まさに身体能力と頭脳の複合競技とも呼べるでしょう。
三つ目の競技はリード。高さ12メートル以上の壁に設けられたルートを、6分という制限時間の中でどこまで登ることができるかを競う競技となっています。
最上部のクイックドローという器具にロープを引っかけることができればクリアとなりますが、一度でも落ちてしまうとそこで記録がついてしまい、挑戦終了となってしまいます。
同じ地点まで登れた選手が複数いれば、タイムが速い選手の方が上位となります。
スポーツクライミングの面白い点の一つが、ライバル同士で相談することができるということ。
実は、ボルダリングとリードは基本的に他の選手の挑戦を見ることができません。
しかし、競技開始前に“オブザベーション”を行い、「この課題はどうやってクリアすればいいのかな」と選手同士でクリア方法を話し合うことができるのです。
他の競技にはない醍醐味の一つですね。
スポーツクライミングの魅力
実は、スポーツクライミングはとても歴史の新しいスポーツでもあります。なんと始まったのは20世紀も後半になってから。
発祥はヨーロッパであり、初めて競技大会が開かれたのは1985年のイタリアだったといいます。
国際スポーツクライング連盟が発足したのも2007年になってからのことでした。
オリンピックで採用された3種の種目の特徴を見ればわかるように、なんといってもそれぞれの種目で大きくタイプが違うのも興味深い点でしょう。
スピード競技では、高くそびえた壁を選手達があっという間に登りきってしまうシンプルさ、スピード感が最大の魅力。
ボルダリングやリードではダイナミックな動きに心躍ること間違いなく、さらに柔軟な頭脳も求められるというスリリングさもあります。
反面、「あんな凄い動き、素人には到底できない!ハードルが高すぎる!」と選手達の凄さを見て萎縮してしまう人もいるかもしれません。
実際、プロの選手になるためには高い技術や努力求められるのは、他の競技と同じでしょう。
しかし、実は近年日本でも、ボルダリングを中心にスポーツクライミングを楽しむ人が増えているのです。
個人で楽しむことができる競技な上、なんといっても日本はボルダリングが楽しめる施設が世界でもトップクラスに多いのです。
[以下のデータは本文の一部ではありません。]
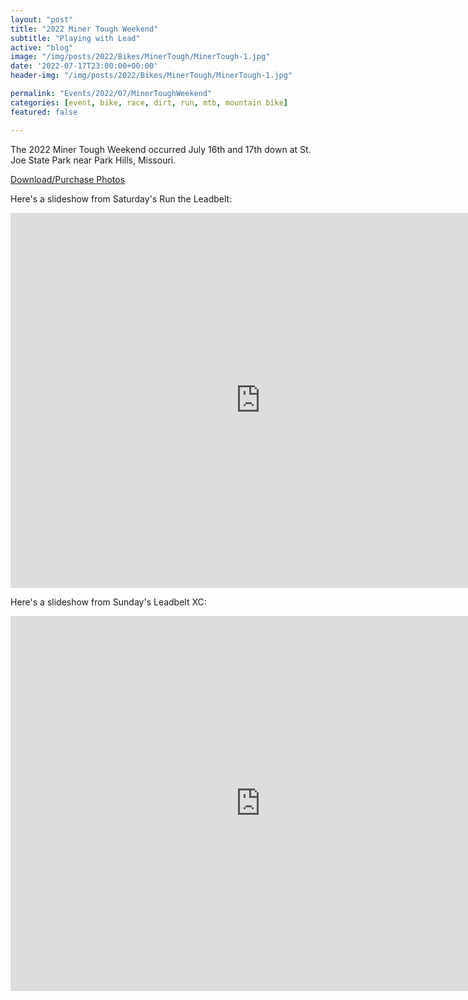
 ```yaml
---
layout: "post"
title: "2022 Miner Tough Weekend"
subtitle: "Playing with Lead"
active: "blog"
image: "/img/posts/2022/Bikes/MinerTough/MinerTough-1.jpg"
date: '2022-07-17T23:00:00+00:00'
header-img: "/img/posts/2022/Bikes/MinerTough/MinerTough-1.jpg"

permalink: "Events/2022/07/MinerToughWeekend"
categories: [event, bike, race, dirt, run, mtb, mountain bike]
featured: false

---
```


The 2022 Miner Tough Weekend occurred July 16th and 17th down at St. Joe State Park near Park Hills, Missouri.

[Download/Purchase Photos](https://photos.rainbowmarks.com/event/2022-Miner-Tough)


Here's a slideshow from Saturday's Run the Leadbelt:
<iframe src="https://photos.rainbowmarks.com/frame/slideshow?key=tDvwRj&speed=3&transition=fade&autoStart=1&captions=0&navigation=0&playButton=0&randomize=0&transitionSpeed=2" width="800" height="600" frameborder="no" scrolling="no"></iframe>

Here's a slideshow from Sunday's Leadbelt XC:
<iframe src="https://photos.rainbowmarks.com/frame/slideshow?key=748Qxs&speed=3&transition=fade&autoStart=1&captions=0&navigation=0&playButton=0&randomize=0&transitionSpeed=2" width="800" height="600" frameborder="no" scrolling="no"></iframe>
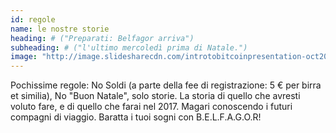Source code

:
 ```yaml
---
id: regole
name: le nostre storie
heading: # ("Preparati: Belfagor arriva")
subheading: # ("l'ultimo mercoledì prima di Natale.")
image: "http://image.slidesharecdn.com/introtobitcoinpresentation-oct2014-141106090914-conversion-gate01/95/intro-to-bitcoin-presentation-by-roman-skaskiw-3-638.jpg"
---
```


Pochissime regole: No Soldi (a parte della fee di registrazione: 5 € per birra et similia), No "Buon Natale", solo storie. La storia di quello che avresti voluto fare, e di quello che farai nel 2017. Magari conoscendo i futuri compagni di viaggio. Baratta i tuoi sogni con B.E.L.F.A.G.O.R!
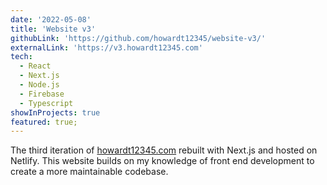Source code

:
 ```yaml
---
date: '2022-05-08'
title: 'Website v3'
githubLink: 'https://github.com/howardt12345/website-v3/'
externalLink: 'https://v3.howardt12345.com'
tech:
  - React
  - Next.js
  - Node.js
  - Firebase
  - Typescript
showInProjects: true
featured: true;
---
```


The third iteration of <a href="https://howardt12345.com/" target="_blank">howardt12345.com</a> rebuilt with Next.js and hosted on Netlify. This website builds on my knowledge of front end development to create a more maintainable codebase.
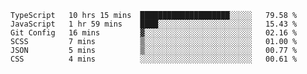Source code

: <!--START_SECTION:waka-->

```text
TypeScript   10 hrs 15 mins  ████████████████████░░░░░   79.58 %
JavaScript   1 hr 59 mins    ████░░░░░░░░░░░░░░░░░░░░░   15.43 %
Git Config   16 mins         ▓░░░░░░░░░░░░░░░░░░░░░░░░   02.16 %
SCSS         7 mins          ▒░░░░░░░░░░░░░░░░░░░░░░░░   01.00 %
JSON         5 mins          ▒░░░░░░░░░░░░░░░░░░░░░░░░   00.77 %
CSS          4 mins          ░░░░░░░░░░░░░░░░░░░░░░░░░   00.61 %
```

<!--END_SECTION:waka-->


<!--
**Leorio21/Leorio21** is a ✨ _special_ ✨ repository because its `README.md` (this file) appears on your GitHub profile.

Here are some ideas to get you started:

- 🔭 I’m currently working on ...
- 🌱 I’m currently learning ...
- 👯 I’m looking to collaborate on ...
- 🤔 I’m looking for help with ...
- 💬 Ask me about ...
- 📫 How to reach me: ...
- 😄 Pronouns: ...
- ⚡ Fun fact: ...
-->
日本山岳・スポーツクライング協会によれば、ボルダリングができる施設の数は2008年は100施設以下だったのに対し、2015年には435施設まで増加。
競技人口は今や60万人を超えるのではないかというデータもあります。
まとめ
今や全世界でのクライミング人口は、なんと2500万人にも上るとか。
とてもハードなスポーツに見えるかもしれませんが、屋内のボルダリング施設ではホールドを動かして難易度を自由に調整することが可能です。
初心者でも始めることは難しくありませんし、ダイエットにも最適という声もあります。
オリンピックで熱狂した皆さん、是非これを機会に、スポーツクライミングの世界に飛び込んでみてはいかがでしょう?